Prosthetic Conscience
Jason McBrayer's weblog; occasional personal notes and commentary
Mon, 04 Jul 2005
Brief impressions of Fedora Core 4
So, I’ve got Fedora Core 4 installed on my laptop now, and I’m holding off on putting it on my main computer until I get its backups fully updated, and get it switched over to using RAID. But for now, I’ll put in a little note on my impressions on FC4, not quite a full review.
The Good
- Lower memory usage in Gnome
- I didn’t record any numbers before switching over, but just from looking at the system monitor, and from general feel, it seems that Gnome apps are using less memory in FC4/GNOME 2.10 than in FC3/GNOME 2.8. Presumably it’s a library improvement somewhere. On this little 128M machine, it’s *still* possible to get into heavy thrashing, but it takes longer.
- Better package management
- Up2date is now better integrated with yum — they share a list of repositories, for instance. Also, Fedora Extras is now included in the default set of repositories.
- Overall more polished
- FC4 seems much more polished overall than FC3. For example, the default GTK+ theme is Clearlooks, rather than Bluecurve. Rather than ggv and gpdf, it includes the Evince document viewer, which is faster, more featureful, and more elegant. GNOME 2.10 has a numbre of small usability enhancements relative to GNOME 2.8. The updated version of Evolution (email) is much better in many small ways.
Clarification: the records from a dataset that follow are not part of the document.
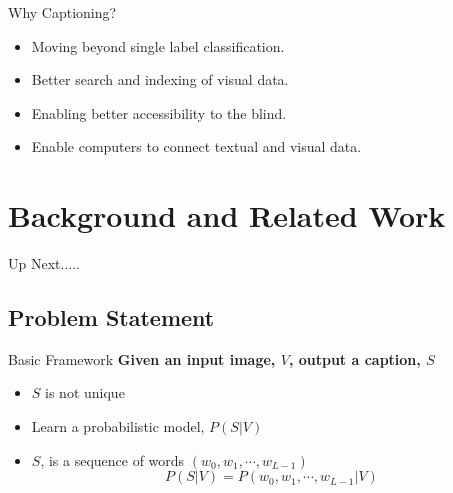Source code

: \documentclass{beamer}
\begin{document}
\begin{frame}{Why Captioning?}
\begin{itemize}
\item Moving beyond single label classification.
\item Better search and indexing of visual data.
\item Enabling better accessibility to the blind.
\item Enable computers to connect textual and visual data. 
\end{itemize}
\end{frame}

\section{Background and Related Work}
\begin{frame}{Up Next.....}
\tableofcontents[currentsection] 
\end{frame}
\subsection{Problem Statement}
\begin{frame}{Basic Framework}
\textbf{Given an input image, $V$, output a caption, $S$}
\begin{itemize}
\item $S$ is not unique
\item Learn a probabilistic model, $P(S|V)$
\item $S$, is a sequence of words $(w_0, w_1,\cdots, w_{L-1})$
\begin{equation}
\label{eq:langB1} P(S|V) = P(w_0, w_1, \cdots, w_{L-1}|V)
\end{equation}
\end{itemize} 
\end{frame}
\end{document}
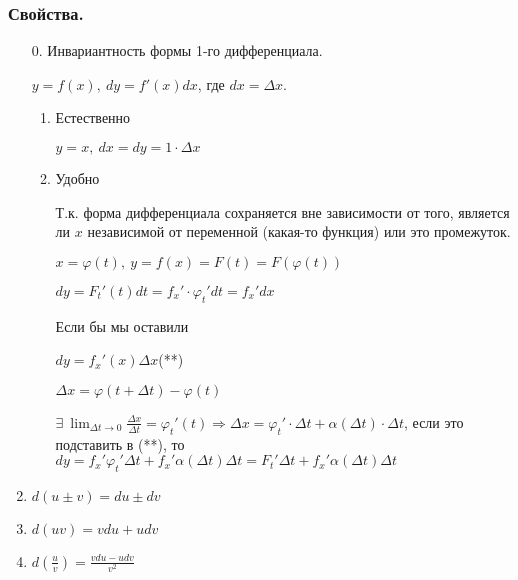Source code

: \documentclass{article}
\begin{document}
    \subsubsection{Свойства.}

    \begin{enumerate}
        \item[\(0\).] Инвариантность формы 1-го дифференциала.
        
        \( y = f(x),\ dy = f'(x)dx \), где \( dx = \Delta x \).

        \begin{enumerate}
            \item Естественно
            
            \( y = x,\ dx = dy = 1\cdot \Delta x \)
            
            \item Удобно 
            
            Т.к. форма дифференциала сохраняется вне зависимости от того, является ли \(x\) независимой от переменной (какая-то функция) или это промежуток.

            \( x = \varphi(t),\ y = f(x) = F(t) = F(\varphi(t)) \)

            \( dy = F_t'(t)dt = f_x' \cdot \varphi_t'dt = f_x'dx \)

            Если бы мы оставили 

            \( dy = f_x'(x)\Delta x \)(**)

            \( \Delta x = \varphi(t + \Delta t) - \varphi(t) \)

            \( \exists\ \lim_{\Delta t \to 0}\frac{\Delta x}{\Delta t} = \varphi_t'(t) \Rightarrow \Delta x = \varphi_t' \cdot \Delta t + \alpha(\Delta t)\cdot\Delta t \), если это подставить в (**), то \( dy = f_x'\varphi_t'\Delta t + f_x'\alpha(\Delta t)\Delta t = F_t'\Delta t + f_x'\alpha(\Delta t)\Delta t \)

        \end{enumerate}

        \item \( d(u \pm v) = du \pm dv \)
        \item \( d(uv) = vdu + udv \) 
        \item \( d(\frac{u}{v}) = \frac{vdu - udv}{v^2} \)


    \end{enumerate}
\end{document}
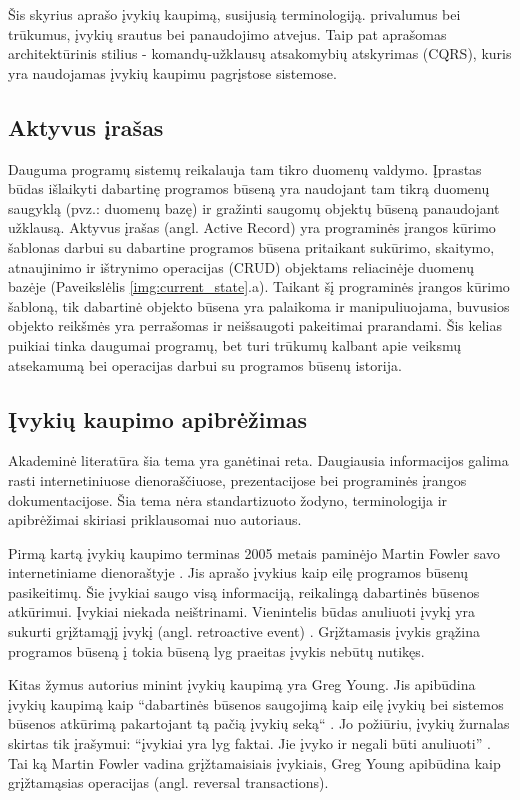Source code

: Šis skyrius aprašo įvykių kaupimą, susijusią terminologiją. privalumus bei trūkumus, įvykių srautus bei panaudojimo atvejus. Taip pat aprašomas architektūrinis stilius - komandų-užklausų atsakomybių atskyrimas (CQRS), kuris yra naudojamas įvykių kaupimu pagrįstose sistemose. 

\subsection{Aktyvus įrašas}

Dauguma programų sistemų reikalauja tam tikro duomenų valdymo. Įprastas būdas išlaikyti dabartinę programos būseną yra naudojant tam tikrą duomenų saugyklą (pvz.: duomenų bazę) ir gražinti saugomų objektų būseną panaudojant užklausą. Aktyvus įrašas (angl. Active Record) yra programinės įrangos kūrimo šablonas darbui su dabartine programos būsena pritaikant sukūrimo, skaitymo, atnaujinimo ir ištrynimo operacijas (CRUD) objektams reliacinėje duomenų bazėje \cite{Fowler:2002:PEA:579257} (Paveikslėlis \ref{img:current_state}.a). Taikant šį programinės įrangos kūrimo šabloną, tik dabartinė objekto būsena yra palaikoma ir manipuliuojama, buvusios objekto reikšmės yra perrašomas ir neišsaugoti pakeitimai prarandami. Šis kelias puikiai tinka daugumai programų, bet turi trūkumų kalbant apie veiksmų atsekamumą bei operacijas darbui su programos būsenų istorija.

\subsection{Įvykių kaupimo apibrėžimas}

Akademinė literatūra šia tema yra ganėtinai reta. Daugiausia informacijos galima rasti internetiniuose dienoraščiuose, prezentacijose bei programinės įrangos dokumentacijose. Šia tema nėra standartizuoto žodyno, terminologija ir apibrėžimai skiriasi priklausomai nuo autoriaus.

Pirmą kartą įvykių kaupimo terminas 2005 metais paminėjo Martin Fowler savo internetiniame dienoraštyje \cite{Fowler:EventSourcing}. Jis aprašo įvykius kaip eilę programos būsenų pasikeitimų. Šie įvykiai saugo visą informaciją, reikalingą dabartinės būsenos atkūrimui. Įvykiai niekada neištrinami. Vienintelis būdas anuliuoti įvykį yra sukurti grįžtamąjį įvykį (angl. retroactive event) \cite{Fowler:RetroactiveEvent}. Grįžtamasis įvykis grąžina programos būseną į tokia būseną lyg praeitas įvykis nebūtų nutikęs.

Kitas žymus autorius minint įvykių kaupimą yra Greg Young. Jis apibūdina įvykių kaupimą kaip “dabartinės būsenos saugojimą kaip eilę įvykių bei sistemos būsenos atkūrimą pakartojant tą pačią įvykių seką“ \cite{Young:CQRS2010}. Jo požiūriu, įvykių žurnalas skirtas tik įrašymui: “įvykiai yra lyg faktai. Jie įvyko ir negali būti anuliuoti” \cite{Young:CQRS2013}. Tai ką Martin Fowler vadina grįžtamaisiais įvykiais, Greg Young apibūdina kaip grįžtamąsias operacijas (angl. reversal transactions).

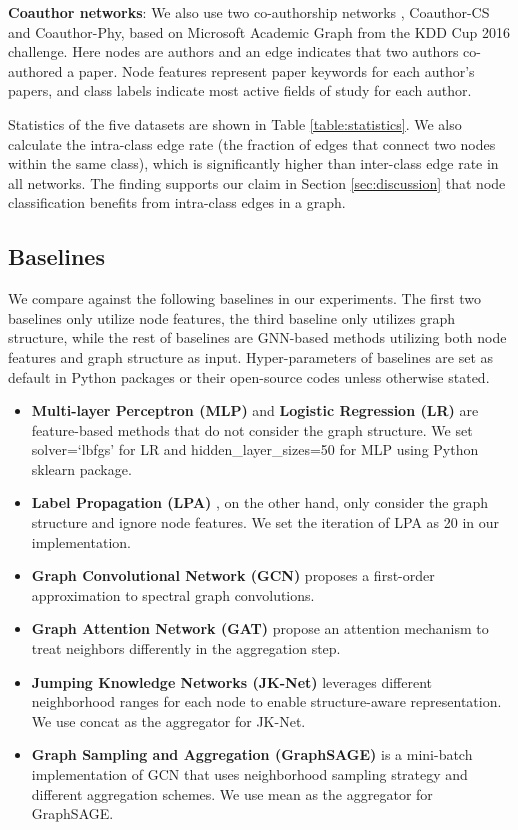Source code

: \documentclass{article}
\begin{document}
		\textbf{Coauthor networks}:
		We also use two co-authorship networks \citep{shchur2018pitfalls}, Coauthor-CS and Coauthor-Phy, based on Microsoft Academic Graph from the KDD Cup 2016 challenge.
		Here nodes are authors and an edge indicates that two authors co-authored a paper.
		Node features represent paper keywords for each author's papers, and class labels indicate most active fields of study for each author.
				
		Statistics of the five datasets are shown in Table \ref{table:statistics}.
		We also calculate the intra-class edge rate (the fraction of edges that connect two nodes within the same class), which is significantly higher than inter-class edge rate in all networks.
		The finding supports our claim in Section \ref{sec:discussion} that node classification benefits from intra-class edges in a graph.
		
		
	\subsection{Baselines}
		We compare against the following baselines in our experiments.
		The first two baselines only utilize node features, the third baseline only utilizes graph structure, while the rest of baselines are GNN-based methods utilizing both node features and graph structure as input.
		Hyper-parameters of baselines are set as default in Python packages or their open-source codes unless otherwise stated.
		\begin{itemize}
			\item
				\textbf{Multi-layer Perceptron (MLP)} and \textbf{Logistic Regression (LR)} are feature-based methods that do not consider the graph structure.
				We set solver=`lbfgs' for LR and hidden\_layer\_sizes=50 for MLP using Python sklearn package.
			\item
				\textbf{Label Propagation (LPA)} \citep{zhu2005semi}, on the other hand, only consider the graph structure and ignore node features.
				We set the iteration of LPA as 20 in our implementation.
			\item
				\textbf{Graph Convolutional Network (GCN)} \citep{kipf2017semi} proposes a first-order approximation to spectral graph convolutions.
			\item
				\textbf{Graph Attention Network (GAT)} \citep{velivckovic2018graph} propose an attention mechanism to treat neighbors differently in the aggregation step.
			\item
				\textbf{Jumping Knowledge Networks (JK-Net)} \citep{xu2018representation} leverages different neighborhood ranges for each node to enable structure-aware representation. We use concat as the aggregator for JK-Net.
			\item
				\textbf{Graph Sampling and Aggregation (GraphSAGE)} \citep{hamilton2017inductive} is a mini-batch implementation of GCN that uses neighborhood sampling strategy and different aggregation schemes. We use mean as the aggregator for GraphSAGE.
		\end{itemize}
		
\end{document}
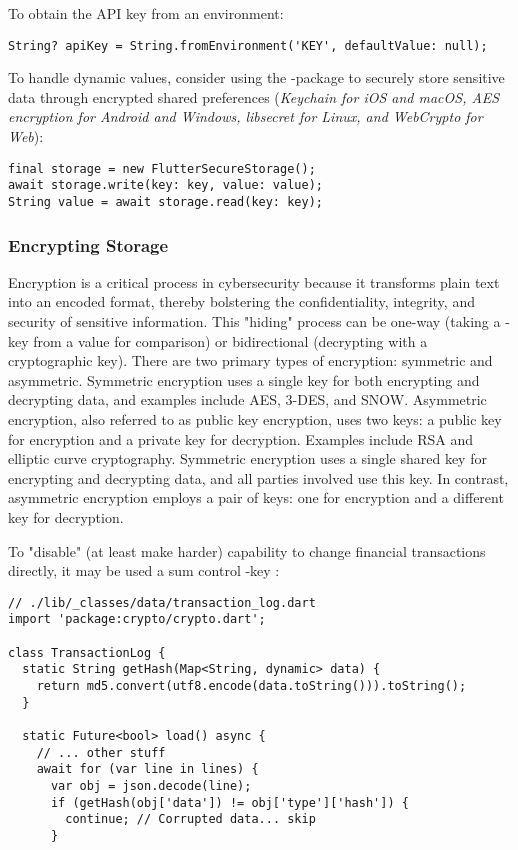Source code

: \noindent To obtain the API key from an environment:

\begin{lstlisting}
String? apiKey = String.fromEnvironment('KEY', defaultValue: null);
\end{lstlisting}

\noindent To handle dynamic values, consider using the -package to securely store sensitive 
data through encrypted shared preferences (\emph{Keychain for iOS and macOS, AES encryption for Android and Windows, 
libsecret for Linux, and WebCrypto for Web}):

\begin{lstlisting}
final storage = new FlutterSecureStorage();
await storage.write(key: key, value: value);
String value = await storage.read(key: key);
\end{lstlisting}


\subsubsection{Encrypting Storage}

Encryption is a critical process in cybersecurity because it transforms plain text into an encoded format, thereby 
bolstering the confidentiality, integrity, and security of sensitive information. This "hiding" process can be one-way 
(taking a -key from a value for comparison) or bidirectional (decrypting with a cryptographic key). There are 
two primary types of encryption: symmetric and asymmetric. Symmetric encryption uses a single key for both encrypting 
and decrypting data, and examples include AES, 3-DES, and SNOW. Asymmetric encryption, also referred to as public key 
encryption, uses two keys: a public key for encryption and a private key for decryption. Examples include RSA and 
elliptic curve cryptography. Symmetric encryption uses a single shared key for encrypting and decrypting data, and all 
parties involved use this key. In contrast, asymmetric encryption employs a pair of keys: one for encryption and a 
different key for decryption.

To "disable" (at least make harder) capability to change financial transactions directly, it may be used a sum control 
-key :

\begin{lstlisting}
// ./lib/_classes/data/transaction_log.dart
import 'package:crypto/crypto.dart';

class TransactionLog {
  static String getHash(Map<String, dynamic> data) {
    return md5.convert(utf8.encode(data.toString())).toString();
  }

  static Future<bool> load() async {
    // ... other stuff
    await for (var line in lines) {
      var obj = json.decode(line);
      if (getHash(obj['data']) != obj['type']['hash']) {
        continue; // Corrupted data... skip
      }
\end{lstlisting}

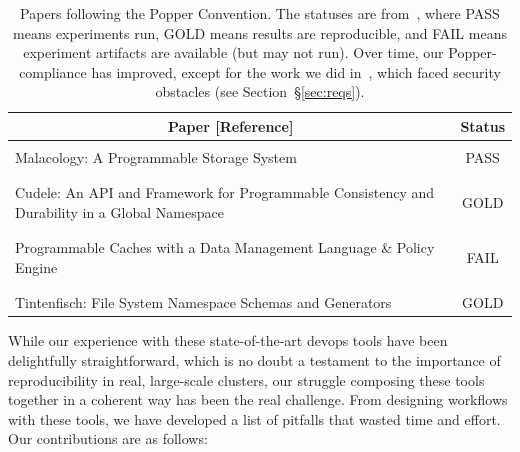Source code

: \begin{table}[t]
\centering
\normalsize
\begin{tabular}{ >{}m{2.8in} | c }
\multicolumn{1}{c|}{Paper [Reference]} & Status \\ \hline
&\\
Malacology: A Programmable Storage System~\cite{sevilla:eurosys17-malacology} & PASS\\ 
&\\\hdashline
&\\
Cudele: An API and Framework for Programmable Consistency and Durability in a Global Namespace~\cite{sevilla:ipdps18-cudele} & GOLD \\
&\\\hdashline
&\\
Programmable Caches with a Data Management Language \& Policy Engine~\cite{sevilla:ccgrid18-parsplice} & FAIL \\
&\\\hdashline
&\\
Tintenfisch: File System Namespace Schemas and Generators~\cite{sevilla:techreport18-tintenfisch} & GOLD \\
\end{tabular}

\caption{Papers following the Popper Convention. The statuses are
from~\cite{jimenez:rr18-popper}, where PASS means experiments run, GOLD means
results are reproducible, and FAIL means experiment artifacts are available
(but may not run). Over time, our Popper-compliance has improved, except for
the work we did in~\cite{sevilla:ccgrid18-parsplice}, which faced security
obstacles (see Section~\S\ref{sec:reqs}).}

\label{table:papers}
\end{table}

While our experience with these state-of-the-art
devops tools have been delightfully straightforward, which is no doubt a
testament to the importance of reproducibility in real, large-scale clusters,
our struggle composing these tools together in a coherent way has been the real
challenge.  From designing workflows with these tools, we have developed a list
of pitfalls that wasted time and effort. Our contributions are as follows:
- NetworkManager is maturing
- NetworkManager is a daemon and related tools added during FC3 updates which makes using wireless network connections easier. In FC3, it unfortunately tended to break things badly for my wired PCMCIA ethernet card, overriding the configuration set up for it by the Fedora system configuration tools. In FC4, it doesn’t do that anymore. So far.
The Bad
- Show-stopper Xorg-X11 bug
- For some incomprehensible reason, FC4 shipped with a broken version of one library in xorg-x11, which makes X unusable in many common chipsets, including both my laptop *and* my desktop. The xorg-x11 packages in FC4 updates don’t fix this, either — apparently the standard compiler on FC4 does not compile this library correctly, which makes it difficult for the Fedora maintainers to produce a package which both works and uses pristine sources. Fortunately, there is a workaround, and fortunately, I read about it *before* installing FC4. Copying the library (libvgahw.a) from FC3 over the version in FC4 solves the problem.
The Ugly
These are things that are bad, but that are not Fedora’s fault (i.e., they are my fault), or are only my opinion.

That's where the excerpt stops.